- The Public Service Loan Forgiveness, or PSLF, is primarily intended for government and nonprofit workers.
- You will need to make 120 qualifying monthly payments to qualify for the pardon.
- The program’s track record has been fragile, so don’t rely on forgiveness as a panacea.
- Learn more about Insider loan coverage here.
Federal student loan debt across the country is skyrocketing, leaving many borrowers unable to pursue other financial goals. The total amount owed to the government is $ 1.59 trillion, according to the last digit from the US Department of Education.
While the situation may seem grim, if you have a qualifying job in the public service, you may be able to take advantage of the Public Service Loan Forgiveness, a federal program designed to alleviate some of that financial burden.
What is the Public Service Loan Discount (PSLF)?
Public Service Loan Forgiveness, or PSLF, was enacted in 2007 and cancels the debts of graduates working in the public sector after at least 10 years of service and qualifying payments. Your specific job doesn’t matter, just that you work for a public service employer. There is no cap on the amount of money that can be forgiven.
You will not be eligible for the program if you work for a union, partisan political organization, or for-profit business (this includes government contractors).
A full-time job is defined as working at least 30 hours per week or meeting your employer’s definition of full-time, whichever is greater. All direct loans are eligible for the program, and if you have an ineligible federal loan from the Federal Family Education Loans Program (FFEL) or Perkins Loan Program, you can consolidate those debts into a direct consolidation loan for be eligible.
Income-Based Repayment Plans (IDR) base your monthly payments on your income – and you can pay less per month with an IDR than with a standard 10-year repayment program.
While payments made under a standard 10-year repayment program are eligible payments, you will have already paid off your entire loan balance after 120 months, and there will be nothing left to forgive. To take advantage of the PSLF, you’ll want to opt for an IDR plan.
However, your payments may increase with an IDR plan depending on how much you owe and your income, so you might not benefit from the PSLF program even if you qualify for it.
How to qualify for the PSLF
You cannot make a qualifying payment while you are in school or when your loans are deferred, forborne, or in a grace period.
You will not qualify for PSLF earlier by making higher monthly payments; you need to make payments to cover 120 separate months. These payments do not need to be consecutive.
You will need to submit this form every year or when you change employer. The government will use the information you provide to let you know if you are making qualifying PSLF payments.
Private student loans are not eligible for PSLF.
Is the PSLF a reliable program?
During the coronavirus pandemic, the government suspended federal student loan payments until September 30, 2021. If you continue to work for a qualifying employer during this period, you will receive credit to PSLF as if you continued to do so. time Payments.
However, you should not bet on canceling student loans through the PSLF, as the program’s fragile track record has left many borrowers in a bind.

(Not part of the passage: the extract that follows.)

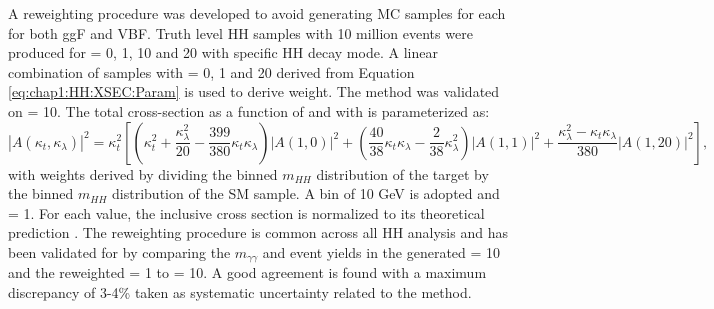 A reweighting procedure was developed to avoid generating MC samples for each \kl for both ggF and VBF. Truth level HH samples with 10 million events were produced for \kl= 0, 1, 10 and 20 with specific HH decay mode. A linear combination of samples with \kl= 0, 1 and 20 derived from Equation \ref{eq:chap1:HH:XSEC:Param} is used to derive weight. The method was validated on \kl= 10. The total cross-section as a function of \kl and \kt with is parameterized as:
\begin{equation}
    \left|A\left(\kappa_{t}, \kappa_{\lambda}\right)\right|^{2}=\kappa_{t}^{2}\left[\left(\kappa_{t}^{2}+\frac{\kappa_{\lambda}^{2}}{20}-\frac{399}{380} \kappa_{t} \kappa_{\lambda}\right)|A(1,0)|^{2}+\left(\frac{40}{38} \kappa_{t} \kappa_{\lambda}-\frac{2}{38} \kappa_{\lambda}^{2}\right)|A(1,1)|^{2}+\frac{\kappa_{\lambda}^{2}-\kappa_{t} \kappa_{\lambda}}{380}|A(1,20)|^{2}\right],
\end{equation}
with weights derived by dividing the binned $m_{HH}$ distribution of the target \kl by the binned $m_{HH}$ distribution of the SM sample. A bin of 10 GeV is adopted and \kt= 1. For each \kl value, the inclusive cross section is normalized to its theoretical prediction \cite{LHE}. The reweighting procedure is common across all HH analysis and has been validated for \HHyybb by comparing the $m_{\gamma\gamma}$ and event yields in the generated \kl= 10 and the reweighted \kl= 1 to \kl= 10. A good agreement is found with a maximum discrepancy of 3-4\% taken as systematic uncertainty related to the method.  \\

The program has been criticized by lawmakers and borrowers for its high refusal rate; recent Ministry of Education The data found that 98% of borrowers are still rejected from the PSLF. Biden has campaigned to fix the program, but some experts and lawmakers say a confusing system is at fault.
In a letter sent to Education Secretary Miguel Cardona in May 2021, Democrats pushing to fix the program described it as “beset by numerous ‘donut holes’ that disqualify certain types of loans, repayment plans and loans. payments themselves “.
While the PSLF program can help you get student debt relief, its real-world implementation has been disappointing. Consider all of your repayment options before relying on the PSLF.